In one group, that unhappy position has already been decided. Bolivia have no hopes of making progress after three defeats and their game against Argentina on Monday is nothing more than preparation for the resumption of World Cup qualification in September.
In the other group, Brazil are 100% and Colombia are over the line, leaving a last-day battle between Ecuador and Venezuela, with Peru also involved. Both Ecuador and Venezuela have two points. Ecuador have the better goal difference but they face Brazil; Venezuela, meanwhile, take on Peru and may finally be able to put out something closer to a full strength side after having so many out with COVID-19. A Venezuela win would leapfrog them over Peru, but the Peruvians would only be in danger of early elimination in the unlikely event of Ecuador pulling off a shock win over Brazil.
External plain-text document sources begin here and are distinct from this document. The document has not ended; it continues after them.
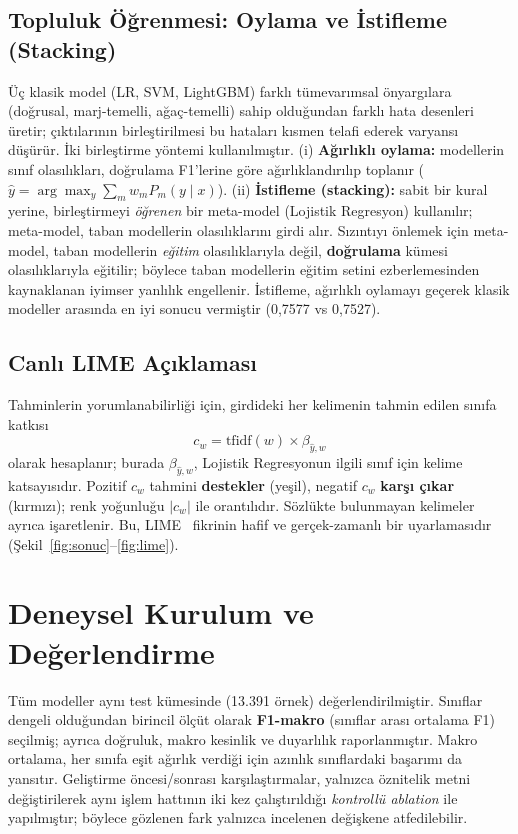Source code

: \documentclass[conference]{IEEEtran}
\begin{document}
\subsection{Topluluk Öğrenmesi: Oylama ve İstifleme (Stacking)}
Üç klasik model (LR, SVM, LightGBM) farklı tümevarımsal önyargılara (doğrusal,
marj-temelli, ağaç-temelli) sahip olduğundan farklı hata desenleri üretir;
çıktılarının birleştirilmesi bu hataları kısmen telafi ederek varyansı düşürür. İki
birleştirme yöntemi kullanılmıştır. (i) \textbf{Ağırlıklı oylama:} modellerin sınıf
olasılıkları, doğrulama F1'lerine göre ağırlıklandırılıp toplanır
($\hat{y}=\arg\max_y \sum_m w_m P_m(y\mid x)$). (ii) \textbf{İstifleme (stacking):}
sabit bir kural yerine, birleştirmeyi \emph{öğrenen} bir meta-model (Lojistik
Regresyon) kullanılır; meta-model, taban modellerin olasılıklarını girdi alır.
Sızıntıyı önlemek için meta-model, taban modellerin \emph{eğitim} olasılıklarıyla
değil, \textbf{doğrulama} kümesi olasılıklarıyla eğitilir; böylece taban modellerin
eğitim setini ezberlemesinden kaynaklanan iyimser yanlılık engellenir. İstifleme,
ağırlıklı oylamayı geçerek klasik modeller arasında en iyi sonucu vermiştir
(0,7577 vs 0,7527).

\subsection{Canlı LIME Açıklaması}
Tahminlerin yorumlanabilirliği için, girdideki her kelimenin tahmin edilen sınıfa
katkısı
\[
c_w = \mathrm{tfidf}(w)\times \beta_{\hat{y},w}
\]
olarak hesaplanır; burada $\beta_{\hat{y},w}$, Lojistik Regresyonun ilgili sınıf
için kelime katsayısıdır. Pozitif $c_w$ tahmini \textbf{destekler} (yeşil),
negatif $c_w$ \textbf{karşı çıkar} (kırmızı); renk yoğunluğu $|c_w|$ ile
orantılıdır. Sözlükte bulunmayan kelimeler ayrıca işaretlenir. Bu, LIME~\cite{lime}
fikrinin hafif ve gerçek-zamanlı bir uyarlamasıdır
(Şekil~\ref{fig:sonuc}--\ref{fig:lime}).

\section{Deneysel Kurulum ve Değerlendirme}
Tüm modeller aynı test kümesinde (13.391 örnek) değerlendirilmiştir. Sınıflar
dengeli olduğundan birincil ölçüt olarak \textbf{F1-makro} (sınıflar arası
ortalama F1) seçilmiş; ayrıca doğruluk, makro kesinlik ve duyarlılık
raporlanmıştır. Makro ortalama, her sınıfa eşit ağırlık verdiği için azınlık
sınıflardaki başarımı da yansıtır. Geliştirme öncesi/sonrası karşılaştırmalar,
yalnızca öznitelik metni değiştirilerek aynı işlem hattının iki kez çalıştırıldığı
\emph{kontrollü ablation} ile yapılmıştır; böylece gözlenen fark yalnızca incelenen
değişkene atfedilebilir.
\end{document}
That Peru are in such relative comfort is largely down to the wonderful work of coach Ricardo Gareca, who keeps doing well with the limited resources at his disposition. Peruvian football is not helping -- the only new player to make an impact since the World Cup three years ago is Gianluca Lapadula, a 31-year-old Italian.
Venezuela, too, have over-achieved. Already without key centre-forward Salomon Rondon, a COVID-19 outbreak also deprived the team of all of its quick wingers for the first three games. They could do little more than defend with dignity, and they have done it well enough to claim two draws.
Ecuador should have beaten them and Peru as well. Ecuador's is a tale of under-achievement, missed opportunities and expensive lapses of concentration. Coach Gustavo Alfaro has mystifyingly persevered with a teenage centre-back, Pedro Hincapie, whose promise does not yet make him ready for this level; Xavier Arreaga, probably his best defender, has spent the tournament on the bench. It will be interesting to see if he comes in for the game against Brazil, but it may well be too late to save Venezuela from an early exit.